▸ **Instructions for the task**
Your answer should be the full data, transcribed exactly, with no pictures in it.
*** Entries supplied
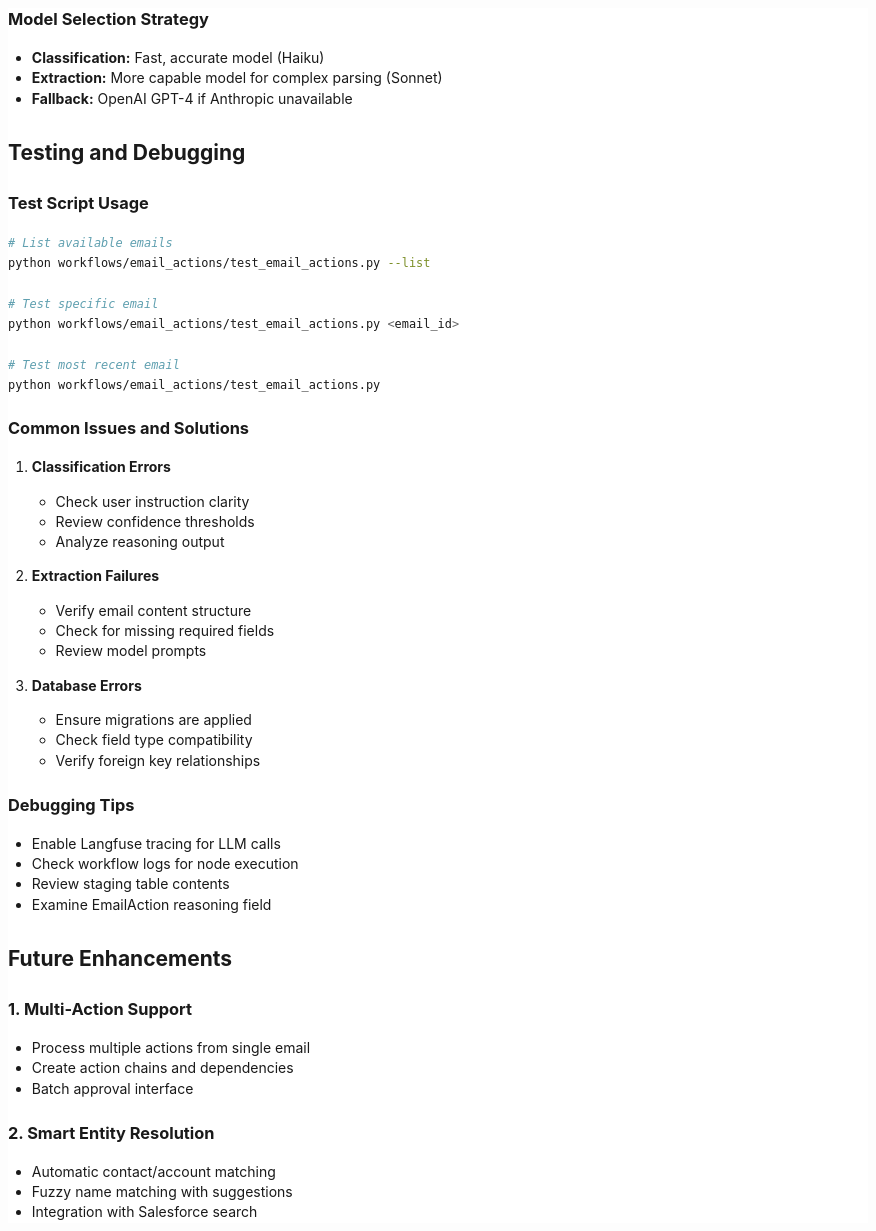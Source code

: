 ### Model Selection Strategy
- **Classification:** Fast, accurate model (Haiku)
- **Extraction:** More capable model for complex parsing (Sonnet)
- **Fallback:** OpenAI GPT-4 if Anthropic unavailable

## Testing and Debugging

### Test Script Usage
```bash
# List available emails
python workflows/email_actions/test_email_actions.py --list

# Test specific email
python workflows/email_actions/test_email_actions.py <email_id>

# Test most recent email
python workflows/email_actions/test_email_actions.py
```

### Common Issues and Solutions

1. **Classification Errors**
   - Check user instruction clarity
   - Review confidence thresholds
   - Analyze reasoning output

2. **Extraction Failures**
   - Verify email content structure
   - Check for missing required fields
   - Review model prompts

3. **Database Errors**
   - Ensure migrations are applied
   - Check field type compatibility
   - Verify foreign key relationships

### Debugging Tips
- Enable Langfuse tracing for LLM calls
- Check workflow logs for node execution
- Review staging table contents
- Examine EmailAction reasoning field

## Future Enhancements

### 1. Multi-Action Support
- Process multiple actions from single email
- Create action chains and dependencies
- Batch approval interface

### 2. Smart Entity Resolution
- Automatic contact/account matching
- Fuzzy name matching with suggestions
- Integration with Salesforce search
******
▸ **Solution below**
Source code

: ### Model Selection Strategy
- **Classification:** Fast, accurate model (Haiku)
- **Extraction:** More capable model for complex parsing (Sonnet)
- **Fallback:** OpenAI GPT-4 if Anthropic unavailable

## Testing and Debugging

### Test Script Usage
```bash
# List available emails
python workflows/email_actions/test_email_actions.py --list

# Test specific email
python workflows/email_actions/test_email_actions.py <email_id>

# Test most recent email
python workflows/email_actions/test_email_actions.py
```

### Common Issues and Solutions

1. **Classification Errors**
   - Check user instruction clarity
   - Review confidence thresholds
   - Analyze reasoning output

2. **Extraction Failures**
   - Verify email content structure
   - Check for missing required fields
   - Review model prompts

3. **Database Errors**
   - Ensure migrations are applied
   - Check field type compatibility
   - Verify foreign key relationships

### Debugging Tips
- Enable Langfuse tracing for LLM calls
- Check workflow logs for node execution
- Review staging table contents
- Examine EmailAction reasoning field

## Future Enhancements

### 1. Multi-Action Support
- Process multiple actions from single email
- Create action chains and dependencies
- Batch approval interface

### 2. Smart Entity Resolution
- Automatic contact/account matching
- Fuzzy name matching with suggestions
- Integration with Salesforce search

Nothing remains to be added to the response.